You know about the crazy life of a creative, but do you know about the solitude? Do you live a life of solitude by choice or by design? Does your art require or dictate the way you interact and live in the world?
As I’ve been watching documentaries of master photographers from the past and present, I’m beginning to see a trend of broken relationships, art created alone, intimacy issues. I’m also learning about the way they see and interact with the world, including some profound ideas.
Paul Strand was a master photographer who fell in love with photography as a teen and hung on tight until he passed away. He went through three marriages and similar to Stieglitz, spent his honeymoon photographing instead of romancing. His images were innovative, contemporary, and challenged what people had seen in photography. His relationships were strained. At the end of his life, his wife said he patted his photographs like they were his children, because in fact, they were the love of his life.

He was a man who created in solitude, who loved spending time in the dark room creating images that would open the eyes of others about what was possible. He believed that photography wasn’t just about going out and making nice images, but it was about what you had to say about the world. You have to have something to say about the world.
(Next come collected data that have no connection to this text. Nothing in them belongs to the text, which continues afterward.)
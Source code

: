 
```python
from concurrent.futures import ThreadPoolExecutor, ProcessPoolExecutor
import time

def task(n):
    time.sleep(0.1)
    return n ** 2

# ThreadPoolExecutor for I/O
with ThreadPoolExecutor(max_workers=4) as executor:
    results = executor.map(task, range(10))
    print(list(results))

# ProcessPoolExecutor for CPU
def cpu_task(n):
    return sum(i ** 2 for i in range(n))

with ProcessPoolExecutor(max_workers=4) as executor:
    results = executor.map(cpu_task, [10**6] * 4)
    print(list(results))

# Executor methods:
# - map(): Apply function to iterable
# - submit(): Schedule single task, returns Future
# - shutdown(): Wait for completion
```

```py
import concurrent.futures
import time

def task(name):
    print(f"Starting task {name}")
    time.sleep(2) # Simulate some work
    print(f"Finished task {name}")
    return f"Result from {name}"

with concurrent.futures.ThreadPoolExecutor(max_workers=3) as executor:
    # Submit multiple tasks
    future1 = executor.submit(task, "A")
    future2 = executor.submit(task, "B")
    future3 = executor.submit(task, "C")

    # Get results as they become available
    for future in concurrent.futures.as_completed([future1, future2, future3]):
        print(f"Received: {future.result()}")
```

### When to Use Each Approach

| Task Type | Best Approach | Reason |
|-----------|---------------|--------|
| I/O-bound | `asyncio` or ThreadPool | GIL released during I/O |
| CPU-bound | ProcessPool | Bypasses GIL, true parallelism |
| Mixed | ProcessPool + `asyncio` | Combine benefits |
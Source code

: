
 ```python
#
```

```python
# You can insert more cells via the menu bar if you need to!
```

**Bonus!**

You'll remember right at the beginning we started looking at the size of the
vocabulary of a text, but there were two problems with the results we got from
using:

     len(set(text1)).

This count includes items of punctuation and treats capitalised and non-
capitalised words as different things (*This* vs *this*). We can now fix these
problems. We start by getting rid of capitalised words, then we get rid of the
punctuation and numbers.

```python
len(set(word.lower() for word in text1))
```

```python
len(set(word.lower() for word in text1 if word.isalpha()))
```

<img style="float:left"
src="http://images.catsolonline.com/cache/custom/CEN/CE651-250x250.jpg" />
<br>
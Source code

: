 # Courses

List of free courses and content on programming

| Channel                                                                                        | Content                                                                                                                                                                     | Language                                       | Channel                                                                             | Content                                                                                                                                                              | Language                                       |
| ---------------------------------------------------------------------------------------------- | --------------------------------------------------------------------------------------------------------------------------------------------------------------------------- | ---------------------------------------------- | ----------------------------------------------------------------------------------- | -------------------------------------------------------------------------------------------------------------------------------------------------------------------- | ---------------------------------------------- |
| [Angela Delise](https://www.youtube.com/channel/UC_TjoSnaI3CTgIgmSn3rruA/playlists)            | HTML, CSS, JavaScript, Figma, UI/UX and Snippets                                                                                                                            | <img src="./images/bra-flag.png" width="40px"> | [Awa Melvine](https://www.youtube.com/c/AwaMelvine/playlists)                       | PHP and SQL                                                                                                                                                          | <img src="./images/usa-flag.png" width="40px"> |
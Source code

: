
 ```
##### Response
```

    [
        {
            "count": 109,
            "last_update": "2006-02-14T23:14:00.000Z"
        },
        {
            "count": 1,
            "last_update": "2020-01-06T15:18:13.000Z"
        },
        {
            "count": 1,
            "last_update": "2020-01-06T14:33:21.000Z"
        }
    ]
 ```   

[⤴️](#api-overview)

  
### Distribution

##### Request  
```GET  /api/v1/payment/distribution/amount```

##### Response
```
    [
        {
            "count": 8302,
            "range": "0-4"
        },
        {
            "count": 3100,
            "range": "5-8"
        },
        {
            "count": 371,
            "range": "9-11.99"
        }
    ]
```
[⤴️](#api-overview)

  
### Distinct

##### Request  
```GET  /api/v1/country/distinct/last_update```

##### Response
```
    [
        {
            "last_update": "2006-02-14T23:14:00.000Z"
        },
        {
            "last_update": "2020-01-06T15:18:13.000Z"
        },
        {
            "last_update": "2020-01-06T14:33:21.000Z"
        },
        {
This is what Paul Strand had to say about the portrait:
“The portrait of a person is one of the most difficult things to do because in order to do it means you must almost bring the presence of that person photographed to other people in such a way that they don’t have to know that person personally in any way but they still are confronted with a human being that they won’t forget, the image of whom they will never forget. That’s a portrait.”
What a beautiful way of expressing what a portrait truly can be for a person. Paul Strand also said that in the middle class we’re trained to be blind… and he started to photograph people in the Great Depression, to really see and show what was happening. I see that in the photo series I created for the Street Grace and 12Stone event to fight child exploitation and sex trafficking… I want to open people’s eyes to what is happening around them.
“The artist, like a true scientist, is a researcher, digging into the meaning of the world.”
How will you dig into the world with your images? What will you portray in the portraits you take? What meaning will you uncover to open the eyes of the blind?